Ali walks with members of the Black Panthers through New York in September 1970. Ali was sentenced to five years in prison and his championship title was revoked after he was convicted of draft evasion for refusing to serve with the American army in Vietnam upon grounds of conscientious objection. The decision was overturned in 1971 but Ali became a figurehead of resistance and a hero of the people.
Ali outside Joe Frazier's gym in Philadelphia in January 1971.
Joe Frazier is directed to the ropes by referee Arthur Marcante after knocking down Ali during the 15th round of the title bout in Madison Square Garden in New York on March 8, 1971. Frazier won the bout over Ali by decision.
Ali toys with the hair of television sports commentator Howard Cosell before the start of the Olympic boxing trials on Aug. 7, 1972, in West Point, N.Y.
Ali throws a punch at Joe Frazier during their bout at Madison Square Garden in New York, Jan. 28, 1974.
Ali yawns as he babysits two of his daughters, 9-month-old Laila and 2-year-old Hana, on Dec. 19, 1978.
Ali embraces Coretta Scott King, the widow of the Rev. Martin Luther King, Jr., at a news conference in Atlanta, Ga., launching a celebration for the first national holiday honoring the slain civil rights leader, Jan. 10, 1986.
Ali lights the Olympic flame as American swimmer Janet Evans looks on during the 1996 Summer Olympic Games opening ceremony in Atlanta, July 19, 1996.
Boxers Joe Frazier and Muhammad Ali pose at the ESPY Awards, honoring excellence in sports in Hollywood on July 10, 2002. Former heavyweight champion Frazier earned boxing immortality after he fought three epic fights with Ali.
Ali kisses his daughter, WIBA Super Middleweight Champion Laila Ali, following her third round TKO victory on June 11, 2005 in Washington.
President Bush presents the Presidential Medal of Freedom to Ali in the East Room of the White House on Nov. 9, 2005.

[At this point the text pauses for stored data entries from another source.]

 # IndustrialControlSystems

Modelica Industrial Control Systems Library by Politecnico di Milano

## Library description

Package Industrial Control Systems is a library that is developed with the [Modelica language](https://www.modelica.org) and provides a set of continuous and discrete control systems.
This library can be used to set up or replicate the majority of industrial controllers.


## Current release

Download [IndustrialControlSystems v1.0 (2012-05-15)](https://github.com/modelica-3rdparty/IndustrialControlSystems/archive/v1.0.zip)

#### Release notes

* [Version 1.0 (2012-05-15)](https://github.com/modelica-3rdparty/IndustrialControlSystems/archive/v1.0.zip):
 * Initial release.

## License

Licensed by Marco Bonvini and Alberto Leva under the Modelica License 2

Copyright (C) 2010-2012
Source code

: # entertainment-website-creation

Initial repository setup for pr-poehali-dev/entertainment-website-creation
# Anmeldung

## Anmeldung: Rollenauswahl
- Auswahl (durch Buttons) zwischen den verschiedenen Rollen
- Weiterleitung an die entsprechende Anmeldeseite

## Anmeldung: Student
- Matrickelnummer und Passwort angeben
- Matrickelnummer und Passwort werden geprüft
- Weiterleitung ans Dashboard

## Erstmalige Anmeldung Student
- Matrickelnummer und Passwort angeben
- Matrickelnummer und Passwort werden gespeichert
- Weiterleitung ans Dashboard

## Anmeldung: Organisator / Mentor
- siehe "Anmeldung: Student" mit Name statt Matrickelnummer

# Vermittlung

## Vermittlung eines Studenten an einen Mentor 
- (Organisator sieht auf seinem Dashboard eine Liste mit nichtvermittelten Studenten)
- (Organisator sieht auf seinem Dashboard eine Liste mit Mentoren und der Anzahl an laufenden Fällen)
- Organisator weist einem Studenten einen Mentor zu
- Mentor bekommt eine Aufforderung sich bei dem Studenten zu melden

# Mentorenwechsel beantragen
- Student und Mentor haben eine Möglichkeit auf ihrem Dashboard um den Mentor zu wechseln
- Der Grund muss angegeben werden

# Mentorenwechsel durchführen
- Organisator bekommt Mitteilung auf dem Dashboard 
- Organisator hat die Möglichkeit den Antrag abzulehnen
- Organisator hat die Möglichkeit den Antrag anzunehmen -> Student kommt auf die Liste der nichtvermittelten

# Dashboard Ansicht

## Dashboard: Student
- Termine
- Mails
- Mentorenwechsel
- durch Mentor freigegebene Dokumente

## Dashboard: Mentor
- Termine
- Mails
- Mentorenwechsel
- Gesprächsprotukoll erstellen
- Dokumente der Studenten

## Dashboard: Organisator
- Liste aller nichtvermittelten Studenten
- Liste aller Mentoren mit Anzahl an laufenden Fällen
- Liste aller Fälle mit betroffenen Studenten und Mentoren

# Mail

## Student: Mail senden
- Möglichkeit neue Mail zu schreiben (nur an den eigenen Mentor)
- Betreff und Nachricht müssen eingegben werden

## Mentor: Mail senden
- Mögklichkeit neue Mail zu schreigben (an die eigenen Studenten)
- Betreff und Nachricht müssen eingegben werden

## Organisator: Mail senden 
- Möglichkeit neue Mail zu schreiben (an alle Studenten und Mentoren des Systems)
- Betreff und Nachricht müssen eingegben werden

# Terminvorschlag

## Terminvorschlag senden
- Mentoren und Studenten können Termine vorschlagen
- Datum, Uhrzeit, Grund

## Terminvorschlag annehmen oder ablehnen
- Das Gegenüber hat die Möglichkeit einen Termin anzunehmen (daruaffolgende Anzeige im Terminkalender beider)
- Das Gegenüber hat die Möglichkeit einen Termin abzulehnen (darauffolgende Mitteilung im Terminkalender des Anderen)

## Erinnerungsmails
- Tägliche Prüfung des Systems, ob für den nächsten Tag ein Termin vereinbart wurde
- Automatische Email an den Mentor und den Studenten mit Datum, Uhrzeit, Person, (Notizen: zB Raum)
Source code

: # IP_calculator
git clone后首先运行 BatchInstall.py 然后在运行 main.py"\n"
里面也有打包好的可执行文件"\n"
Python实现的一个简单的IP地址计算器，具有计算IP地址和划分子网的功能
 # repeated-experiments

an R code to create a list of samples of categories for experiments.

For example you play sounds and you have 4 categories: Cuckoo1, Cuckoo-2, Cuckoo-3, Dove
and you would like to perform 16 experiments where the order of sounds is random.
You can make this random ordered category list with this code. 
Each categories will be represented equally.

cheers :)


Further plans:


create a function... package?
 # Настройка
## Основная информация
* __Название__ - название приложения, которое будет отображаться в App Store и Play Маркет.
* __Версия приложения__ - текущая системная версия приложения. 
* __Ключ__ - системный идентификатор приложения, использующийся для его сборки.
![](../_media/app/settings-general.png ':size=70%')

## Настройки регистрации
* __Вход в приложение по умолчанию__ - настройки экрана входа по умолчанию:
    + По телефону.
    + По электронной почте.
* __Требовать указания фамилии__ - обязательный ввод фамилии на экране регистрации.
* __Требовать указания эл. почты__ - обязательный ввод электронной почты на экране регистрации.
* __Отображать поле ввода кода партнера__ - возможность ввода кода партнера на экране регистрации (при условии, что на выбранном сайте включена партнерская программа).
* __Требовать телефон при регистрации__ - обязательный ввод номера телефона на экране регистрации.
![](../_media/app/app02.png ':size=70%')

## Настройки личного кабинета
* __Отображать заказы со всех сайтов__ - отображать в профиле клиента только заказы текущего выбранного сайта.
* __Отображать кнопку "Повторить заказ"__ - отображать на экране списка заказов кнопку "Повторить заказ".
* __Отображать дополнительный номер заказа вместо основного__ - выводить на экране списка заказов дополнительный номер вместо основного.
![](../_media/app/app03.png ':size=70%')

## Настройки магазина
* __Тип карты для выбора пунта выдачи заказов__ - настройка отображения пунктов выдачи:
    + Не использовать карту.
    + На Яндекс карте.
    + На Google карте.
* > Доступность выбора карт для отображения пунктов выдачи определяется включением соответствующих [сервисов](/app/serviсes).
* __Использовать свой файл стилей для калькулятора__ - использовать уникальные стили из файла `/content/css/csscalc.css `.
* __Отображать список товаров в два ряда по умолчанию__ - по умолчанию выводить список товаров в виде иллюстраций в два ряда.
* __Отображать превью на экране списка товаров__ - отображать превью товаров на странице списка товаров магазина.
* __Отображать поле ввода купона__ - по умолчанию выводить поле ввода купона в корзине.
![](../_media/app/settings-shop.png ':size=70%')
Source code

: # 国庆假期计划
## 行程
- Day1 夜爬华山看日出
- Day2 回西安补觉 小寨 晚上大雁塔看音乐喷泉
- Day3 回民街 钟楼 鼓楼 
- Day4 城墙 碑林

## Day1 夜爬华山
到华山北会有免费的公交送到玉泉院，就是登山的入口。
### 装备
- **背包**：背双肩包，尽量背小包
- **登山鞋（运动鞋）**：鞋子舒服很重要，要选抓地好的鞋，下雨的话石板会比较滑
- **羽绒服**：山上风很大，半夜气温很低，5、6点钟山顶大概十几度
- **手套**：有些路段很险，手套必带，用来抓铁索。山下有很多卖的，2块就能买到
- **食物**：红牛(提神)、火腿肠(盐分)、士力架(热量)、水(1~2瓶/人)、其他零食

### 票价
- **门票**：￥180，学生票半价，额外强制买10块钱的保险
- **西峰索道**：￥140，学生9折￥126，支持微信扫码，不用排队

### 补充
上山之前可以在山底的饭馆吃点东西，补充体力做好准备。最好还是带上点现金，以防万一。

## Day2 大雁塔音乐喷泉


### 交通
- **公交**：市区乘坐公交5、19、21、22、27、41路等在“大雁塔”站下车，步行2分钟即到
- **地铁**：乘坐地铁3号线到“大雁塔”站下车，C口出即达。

Muhammad Ali at an announcement of a new philanthropic initiative in Lexington, Kentucky, on May 19, 2009. Ali, his wife Lonnie Ali, and Pearse Lyons announced the Alltech-Muhammad Ali Center Global Education and Charitable Fund.
Ali attends an NCAA college football game in Lexington, Kentucky on Sept. 19, 2009.
Ali and wife Lonnie during a celebration of Muhammad Ali's 70th birthday in Las Vegas on Feb. 18, 2012. The event benefited the Cleveland Clinic Lou Ruvo Center for Brain Health and the Muhammad Ali Center.
Ali is escorted on stage by his wife Lonnie and a personal assistant during The Muhammad Ali Celebrity Fight Night Awards XIX in Phoenix, Arizona, March 23, 2013. The awards are given out to celebrities who embody the qualities of Ali and his fight to find a cure for Parkinson's Disease.
Ali attends Muhammad Ali's Celebrity Fight Night XXII at the JW Marriott Phoenix Desert Ridge Resort & Spa on April 8, 2016 in Phoenix, Arizona.